Lovinsky is a longtime and respected democratic rights figure in Haiti. He was forced into exile for two years by the illegal regime that took power in Haiti after the coup and foreign intervention of February 29, 2004. As of this writing, August 26, he is still being held for ransom by unknown kidnappers.
We went to the embassy in order to report to the ambassador or his representative our grave concerns about the danger to Lovinsky’s life and the threat to democracy in Haiti that his kidnapping represents. At each level of the embassy administration, we were asked if the person we were concerned about was a Haitian citizen. When we answered “yes”, we were met with a rolling of the eyes. Only when we insisted on being heard were we shuffled on to the next administrative level.

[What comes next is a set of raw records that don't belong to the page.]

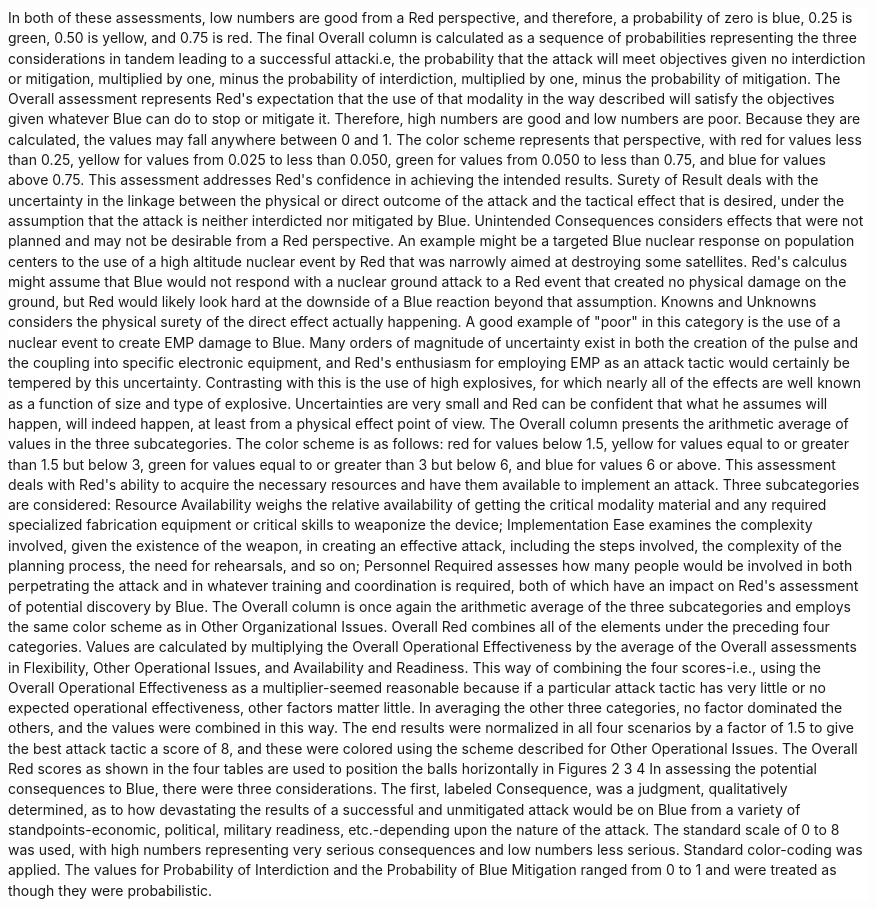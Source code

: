 In both of these assessments, low numbers are good from a Red perspective, and therefore, a probability of zero is blue, 0.25 is green, 0.50 is yellow, and 0.75 is red. The final Overall column is calculated as a sequence of probabilities representing the three considerations in tandem leading to a successful attacki.e, the probability that the attack will meet objectives given no interdiction or mitigation, multiplied by one, minus the probability of interdiction, multiplied by one, minus the probability of mitigation. The Overall assessment represents Red's expectation that the use of that modality in the way described will satisfy the objectives given whatever Blue can do to stop or mitigate it. Therefore, high numbers are good and low numbers are poor. Because they are calculated, the values may fall anywhere between 0 and 1. The color scheme represents that perspective, with red for values less than 0.25, yellow for values from 0.025 to less than 0.050, green for values from 0.050 to less than 0.75, and blue for values above 0.75.
This assessment addresses Red's confidence in achieving the intended results. Surety of Result deals with the uncertainty in the linkage between the physical or direct outcome of the attack and the tactical effect that is desired, under the assumption that the attack is neither interdicted nor mitigated by Blue. Unintended Consequences considers effects that were not planned and may not be desirable from a Red perspective. An example might be a targeted Blue nuclear response on population centers to the use of a high altitude nuclear event by Red that was narrowly aimed at destroying some satellites. Red's calculus might assume that Blue would not respond with a nuclear ground attack to a Red event that created no physical damage on the ground, but Red would likely look hard at the downside of a Blue reaction beyond that assumption. Knowns and Unknowns considers the physical surety of the direct effect actually happening. A good example of "poor" in this category is the use of a nuclear event to create EMP damage to Blue.
Many orders of magnitude of uncertainty exist in both the creation of the pulse and the coupling into specific electronic equipment, and Red's enthusiasm for employing EMP as an attack tactic would certainly be tempered by this uncertainty. Contrasting with this is the use of high explosives, for which nearly all of the effects are well known as a function of size and type of explosive. Uncertainties are very small and Red can be confident that what he assumes will happen, will indeed happen, at least from a physical effect point of view. The Overall column presents the arithmetic average of values in the three subcategories. The color scheme is as follows: red for values below 1.5, yellow for values equal to or greater than 1.5 but below 3, green for values equal to or greater than 3 but below 6, and blue for values 6 or above.
This assessment deals with Red's ability to acquire the necessary resources and have them available to implement an attack. Three subcategories are considered: Resource Availability weighs the relative availability of getting the critical modality material and any required specialized fabrication equipment or critical skills to weaponize the device; Implementation Ease examines the complexity involved, given the existence of the weapon, in creating an effective attack, including the steps involved, the complexity of the planning process, the need for rehearsals, and so on; Personnel Required assesses how many people would be involved in both perpetrating the attack and in whatever training and coordination is required, both of which have an impact on Red's assessment of potential discovery by Blue. The Overall column is once again the arithmetic average of the three subcategories and employs the same color scheme as in Other Organizational Issues.
Overall Red combines all of the elements under the preceding four categories. Values are calculated by multiplying the Overall Operational Effectiveness by the average of the Overall assessments in Flexibility, Other Operational Issues, and Availability and Readiness. This way of combining the four scores-i.e., using the Overall Operational Effectiveness as a multiplier-seemed reasonable because if a particular attack tactic has very little or no expected operational effectiveness, other factors matter little. In averaging the other three categories, no factor dominated the others, and the values were combined in this way. The end results were normalized in all four scenarios by a factor of 1.5 to give the best attack tactic a score of 8, and these were colored using the scheme described for Other Operational Issues. The Overall Red scores as shown in the four tables are used to position the balls horizontally in Figures 
2
3
4
In assessing the potential consequences to Blue, there were three considerations. The first, labeled Consequence, was a judgment, qualitatively determined, as to how devastating the results of a successful and unmitigated attack would be on Blue from a variety of standpoints-economic, political, military readiness, etc.-depending upon the nature of the attack. The standard scale of 0 to 8 was used, with high numbers representing very serious consequences and low numbers less serious. Standard color-coding was applied. The values for Probability of Interdiction and the Probability of Blue Mitigation ranged from 0 to 1 and were treated as though they were probabilistic.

After getting through three levels of administration, we were finally able to sit down with a consul (political officer). We told him we were requesting two things of the Canadian embassy. One, we wanted a clear statement by the embassy condemning the kidnapping of Lovinsky Pierre Antoine. Two, we wanted the embassy to use its influence over the Haitian National Police and judicial system to ensure that all necessary resources were being mobilized to achieve Lovinsky’s safe release. We asked that resources of the RCMP be made available to an investigation, if requested. For the past three years, the RCMP has spent considerable money and person-power training the Haitian National Police.
The answer we received was a flat “no”. Our discussion with the consul was brief, but his message was clear. To paraphrase the consul, “Lovinsky is Haitian, and we don’t care about the human rights of Haitians.”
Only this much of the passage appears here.